Now, I can really understand having snow delays (although I don't think the snow in most places was bad enough to warrant completely stopping services - especially as most other businesses are still open), but once the snow has cleared, or deemed 'safe' then the backlog should be cleared as soon as possible; this means multiple deliveries a day if need be. Multiple deliveries, hiring of temps or whatever means necessary should be utilised to ensure customers are kept happy (stopping them from claiming money back for late delivery and  getting repeat custom). Of course, Royal Mail care not for such things as customer satisfaction, whatever they do, they apparently expect to get bankrolled by the government. If any other deliveries company was to request the bailouts that Royal Mail get, they would be rejected, rightfully told that they need to either shape up or go under.
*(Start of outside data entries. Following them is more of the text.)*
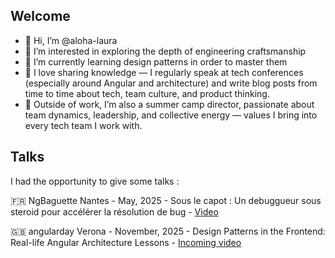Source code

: ## Welcome

- 👋 Hi, I’m @aloha-laura
- 👀 I’m interested in exploring the depth of engineering craftsmanship
- 🌱 I’m currently learning design patterns in order to master them
- 💞️ I love sharing knowledge — I regularly speak at tech conferences (especially around Angular and architecture) and write blog posts from time to time about tech, team culture, and product thinking.  
- 🎒 Outside of work, I’m also a summer camp director, passionate about team dynamics, leadership, and collective energy — values I bring into every tech team I work with.

## Talks

I had the opportunity to give some talks :

🇫🇷 NgBaguette Nantes - May, 2025 - Sous le capot : Un debuggueur sous steroid pour accélérer la résolution de bug - [Video](https://youtu.be/lUHBROQroAQ)

🇬🇧 angularday Verona - November, 2025 - Design Patterns in the Frontend: Real-life Angular Architecture Lessons - [Incoming video]()

<!---
aloha-laura/aloha-laura is a ✨ special ✨ repository because its `README.md` (this file) appears on your GitHub profile.
You can click the Preview link to take a look at your changes.
--->
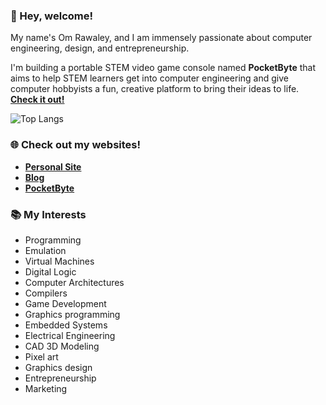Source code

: ### 👋 Hey, welcome!

My name's Om Rawaley, and I am immensely passionate about computer engineering, design, and entrepreneurship. 

I'm building a portable STEM video game console named **PocketByte** that aims to help STEM learners get into computer engineering and give computer hobbyists a fun, creative platform to bring their ideas to life. [**Check it out!**](https://pocketbyte.co)

![Top Langs](https://github-readme-stats.vercel.app/api/top-langs/?username=omrawaley&hide=makefile&size_weight=0.5&count_weight=0.5&langs_count=6&layout=donut)

### 🌐 Check out my websites!
- [**Personal Site**](https://omrawaley.pages.dev)
- [**Blog**](https://bytebase.pages.dev)
- [**PocketByte**](https://pocketbyte.co)

### 📚 My Interests

- Programming
- Emulation
- Virtual Machines
- Digital Logic
- Computer Architectures
- Compilers
- Game Development
- Graphics programming
- Embedded Systems
- Electrical Engineering
- CAD 3D Modeling
- Pixel art
- Graphics design
- Entrepreneurship
- Marketing
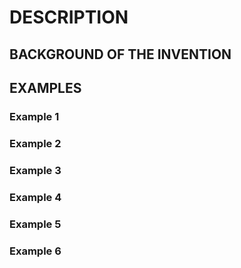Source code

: # DESCRIPTION

## BACKGROUND OF THE INVENTION

## EXAMPLES

### Example 1

### Example 2

### Example 3

### Example 4

### Example 5

### Example 6

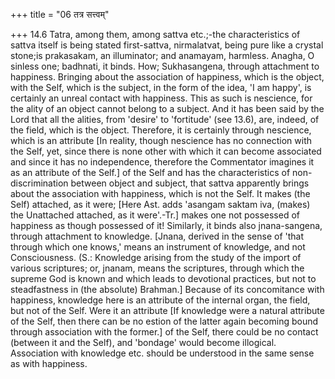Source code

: +++
title = "06 तत्र सत्त्वम्"

+++
14.6 Tatra, among them, among sattva etc.;-the characteristics of sattva
itself is being stated first-sattva, nirmalatvat, being pure like a
crystal stone;is prakasakam, an illuminator; and anamayam, harmless.
Anagha, O sinless one; badhnati, it binds. How; Sukhasangena, through
attachment to happiness. Bringing about the association of happiness,
which is the object, with the Self, which is the subject, in the form of
the idea, 'I am happy', is certainly an unreal contact with happiness.
This as such is nescience, for the ality of an object cannot belong to a
subject. And it has been said by the Lord that all the alities, from
'desire' to 'fortitude' (see 13.6), are, indeed, of the field, which is
the object. Therefore, it is certainly through nescience, which is an
attribute \[In reality, though nescience has no connection with the
Self, yet, since there is none other with which it can become associated
and since it has no independence, therefore the Commentator imagines it
as an attribute of the Self.\] of the Self and has the characteristics
of non-discrimination between object and subject, that sattva apparently
brings about the association with happiness, which is not the Self. It
makes (the Self) attached, as it were; \[Here Ast. adds 'asangam saktam
iva, (makes) the Unattached attached, as it were'.-Tr.\] makes one not
possessed of happiness as though possessed of it! Similarly, it binds
also jnana-sangena, through attachment to knowledge. \[Jnana, derived in
the sense of 'that through which one knows,' means an instrument of
knowledge, and not Consciousness. (S.: Knowledge arising from the study
of the import of various scriptures; or, jnanam, means the scriptures,
through which the supreme God is known and which leads to devotional
practices, but not to steadfastness in (the absolute) Brahman.\] Because
of its concomitance with happiness, knowledge here is an attribute of
the internal organ, the field, but not of the Self. Were it an attribute
\[If knowledge were a natural attribute of the Self, then there can be
no estion of the latter again becoming bound through association with
the former.\] of the Self, there could be no contact (between it and the
Self), and 'bondage' would become illogical. Association with knowledge
etc. should be understood in the same sense as with happiness.
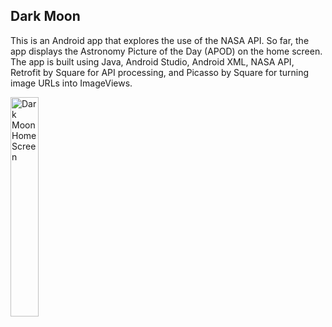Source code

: ## Dark Moon
This is an Android app that explores the use of the NASA API. So far, the app displays the Astronomy Picture of the Day (APOD) on the home screen. The app is built using Java, Android Studio, Android XML, NASA API, Retrofit by Square for API processing, and Picasso by Square for turning image URLs into ImageViews.

<img src="https://i.imgur.com/2qmQoJT.png" width=30% alt="Dark Moon Home Screen"/>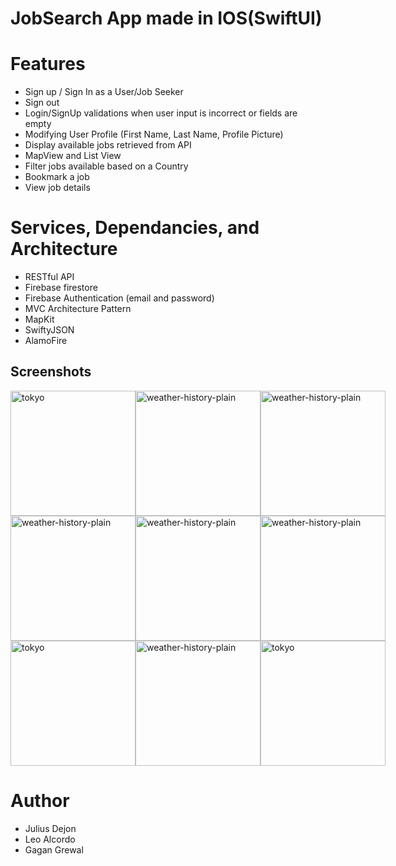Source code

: # JobSearch App made in IOS(SwiftUI)

# Features
- Sign up / Sign In as a User/Job Seeker
- Sign out
- Login/SignUp validations when user input is incorrect or fields are empty
- Modifying User Profile (First Name, Last Name, Profile Picture)
- Display available jobs retrieved from API
- MapView and List View
- Filter jobs available based on a Country
- Bookmark a job
- View job details

# Services, Dependancies, and Architecture
- RESTful API
- Firebase firestore
- Firebase Authentication (email and password)
- MVC Architecture Pattern
- MapKit
- SwiftyJSON
- AlamoFire

## Screenshots

<div style='display: flex'>
<img src='./1.png' alt='tokyo' width='200' />
<img src='./2.png' alt='weather-history-plain' width='200' />
<img src='./3.png' alt='weather-history-plain' width='200' />
</div>

<div style='display: flex'>
<img src='./6.png' alt='weather-history-plain' width='200' />
  <img src='./8.png' alt='weather-history-plain' width='200' />
<img src='./9.png' alt='weather-history-plain' width='200' />
</div>

<div style='display: flex'>
<img src='./10.png' alt='tokyo' width='200' />
<img src='./12.png' alt='weather-history-plain' width='200' />
<img src='./13.png' alt='tokyo' width='200' />
  
</div>

# Author
- Julius Dejon
- Leo Alcordo
- Gagan Grewal
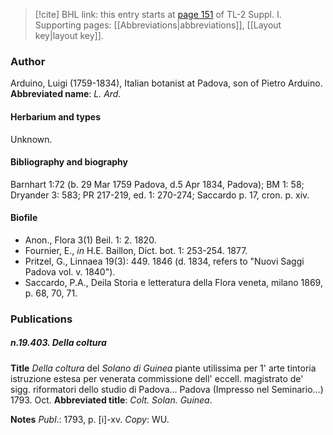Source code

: > [!cite] BHL link: this entry starts at [page 151](https://www.biodiversitylibrary.org/page/33264878) of TL-2 Suppl. I.
> Supporting pages: [[Abbreviations|abbreviations]], [[Layout key|layout key]].

### Author

Arduino, Luigi (1759-1834), Italian botanist at Padova, son of Pietro Arduino. 
**Abbreviated name**: *L. Ard.*

#### Herbarium and types

Unknown.

#### Bibliography and biography

Barnhart 1:72 (b. 29 Mar 1759 Padova, d.5 Apr 1834, Padova); BM 1: 58; Dryander 3: 583; PR 217-219, ed. 1: 270-274; Saccardo p. 17, cron. p. xiv.

#### Biofile

- Anon., Flora 3(1) Beil. 1: 2. 1820.
- Fournier, E., *in* H.E. Baillon, Dict. bot. 1: 253-254. 1877.
- Pritzel, G., Linnaea 19(3): 449. 1846 (d. 1834, refers to "Nuovi Saggi Padova vol. v. 1840").
- Saccardo, P.A., Deila Storia e letteratura della Flora veneta, milano 1869, p. 68, 70, 71.

### Publications

##### n.19.403. Della coltura

**Title**
*Della coltura* del *Solano di Guinea* piante utilissima per 1' arte tintoria istruzione estesa per venerata commissione dell' eccell. magistrato de' sigg. riformatori dello studio di Padova... Padova (Impresso nel Seminario...) 1793. Oct.
**Abbreviated title**: *Colt. Solan. Guinea*.

**Notes**
*Publ*.: 1793, p. \[i\]-xv. *Copy*: WU.

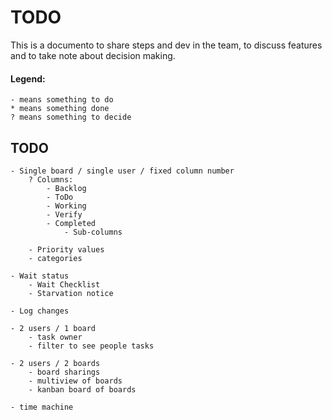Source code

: # TODO
This is a documento to share steps and dev in the team, to discuss
features and to take note about decision making.

#### Legend:
    - means something to do
    * means something done
    ? means something to decide

## TODO
    - Single board / single user / fixed column number
        ? Columns:
            - Backlog
            - ToDo
            - Working
            - Verify
            - Completed
                - Sub-columns

        - Priority values
        - categories

    - Wait status
        - Wait Checklist
        - Starvation notice

    - Log changes

    - 2 users / 1 board
        - task owner
        - filter to see people tasks

    - 2 users / 2 boards
        - board sharings
        - multiview of boards
        - kanban board of boards

    - time machine


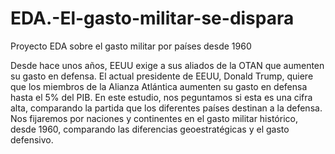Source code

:# EDA.-El-gasto-militar-se-dispara
Proyecto EDA sobre el gasto militar por países desde 1960


Desde hace unos años, EEUU exige a sus aliados de la OTAN que aumenten su gasto en defensa. El actual presidente de EEUU, Donald Trump, quiere que los miembros de la Alianza Atlántica aumenten su gasto en defensa hasta el 5% del PIB.
En este estudio, nos peguntamos si esta es una cifra alta, comparando la partida que los diferentes países destinan a la defensa. Nos fijaremos por naciones y continentes en el gasto militar histórico, desde 1960, comparando las diferencias geoestratégicas y el gasto defensivo.
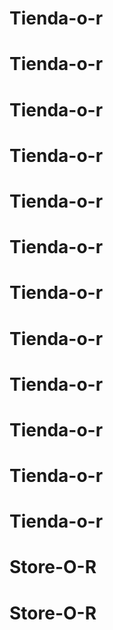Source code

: # Tienda-o-r
# Tienda-o-r
# Tienda-o-r
# Tienda-o-r
# Tienda-o-r
# Tienda-o-r
# Tienda-o-r
# Tienda-o-r
# Tienda-o-r
# Tienda-o-r
# Tienda-o-r
# Tienda-o-r
# Store-O-R
# Store-O-R
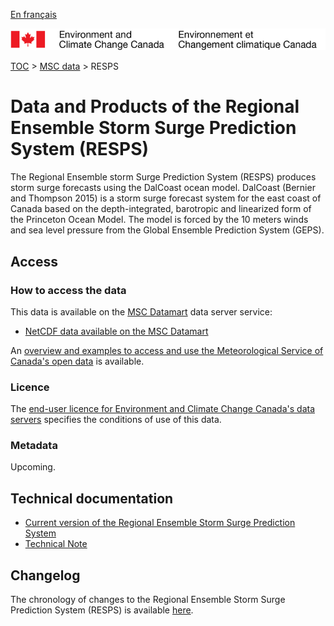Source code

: [En français](readme_resps_fr.md)

![ECCC logo](../../img_eccc-logo.png)

[TOC](../../readme_en.md) > [MSC data](../readme_en.md) > RESPS

# Data and Products of the Regional Ensemble Storm Surge Prediction System (RESPS)

The Regional Ensemble storm Surge Prediction System (RESPS) produces storm surge forecasts using the DalCoast ocean model. DalCoast (Bernier and Thompson 2015) is a storm surge forecast system for the east coast of Canada based on the depth-integrated, barotropic and linearized form of the Princeton Ocean Model. The model is forced by the 10 meters winds and sea level pressure from the Global Ensemble Prediction System (GEPS).

## Access

### How to access the data

This data is available on the [MSC Datamart](../../msc-datamart/readme_en.md) data server service:

* [NetCDF data available on the MSC Datamart](readme_resps-datamart_en.md)

An [overview and examples to access and use the Meteorological Service of Canada's open data](../../usage/readme_en.md) is available.

### Licence

The [end-user licence for Environment and Climate Change Canada's data servers](../../licence/readme_en.md) specifies the conditions of use of this data.

### Metadata

Upcoming.

## Technical documentation

* [Current version of the Regional Ensemble Storm Surge Prediction System](https://collaboration.cmc.ec.gc.ca/cmc/CMOI/product_guide/docs/tech_specifications/tech_specifications_RESPS_e.pdf)
* [Technical Note](http://collaboration.cmc.ec.gc.ca/cmc/CMOI/product_guide/docs/tech_notes/technote_resps_e.pdf)

## Changelog

The chronology of changes to the Regional Ensemble Storm Surge Prediction System (RESPS) is available [here](changelog_resps_en.md).
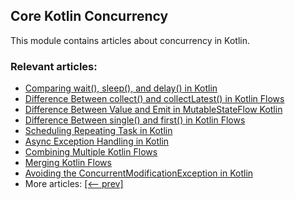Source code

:## Core Kotlin Concurrency

This module contains articles about concurrency in Kotlin.

### Relevant articles:
- [Comparing wait(), sleep(), and delay() in Kotlin](https://www.baeldung.com/kotlin/wait-sleep-delay-difference)
- [Difference Between collect() and collectLatest() in Kotlin Flows](https://www.baeldung.com/kotlin/flow-collect-vs-collectlatest)
- [Difference Between Value and Emit in MutableStateFlow Kotlin](https://www.baeldung.com/kotlin/mutablestateflow-value-vs-emit)
- [Difference Between single() and first() in Kotlin Flows](https://www.baeldung.com/kotlin/flows-single-vs-first)
- [Scheduling Repeating Task in Kotlin](https://www.baeldung.com/kotlin/schedule-repeating-task)
- [Async Exception Handling in Kotlin](https://www.baeldung.com/kotlin/coroutine-exception-handling)
- [Combining Multiple Kotlin Flows](https://www.baeldung.com/kotlin/combining-multiple-flows)
- [Merging Kotlin Flows](https://www.baeldung.com/kotlin/flow-merging)
- [Avoiding the ConcurrentModificationException in Kotlin](https://www.baeldung.com/kotlin/concurrent-modification-exception)
- More articles: [[<-- prev]](../core-kotlin-concurrency-2)
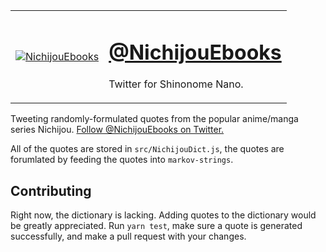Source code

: <!-- TODO: update the image source -->
<table align="center">
    <tr>
        <td>
           <a href="https://twitter.com/NichijouEbooks">
               <img src="https://puu.sh/D0FPJ/b290ab239d.png" alt="NichijouEbooks">
           </a>
        </td>
        <td>
            <a href="https://twitter.com/NichijouEbooks">
                <h1>@NichijouEbooks</h1>
            </a>
            <p>Twitter for Shinonome Nano.</p>
        </td>
    </tr>
</table>

Tweeting randomly-formulated quotes from the popular anime/manga series Nichijou. [Follow @NichijouEbooks on Twitter.][twttr]

All of the quotes are stored in `src/NichijouDict.js`, the quotes are forumlated by feeding the quotes into `markov-strings`.

## Contributing

Right now, the dictionary is lacking. Adding quotes to the dictionary would be greatly appreciated. Run `yarn test`, make sure a quote is generated successfully, and make a pull request with your changes.


[twttr]: https://twitter.com/NichijouEbooks "NichijouEbooks"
I sincerely hope that the news that Royal Mail is finally to be privatised will go through, although I expect a disorderly strike from the CWU despite Royal Mail, once again, failing to deliver on time. Sadly, for the time being, I still await my books, like so many other failed customers, let us just hope that by next winter the state sponsored monopoly will have been sold and there will be a chance for the post to come through on time.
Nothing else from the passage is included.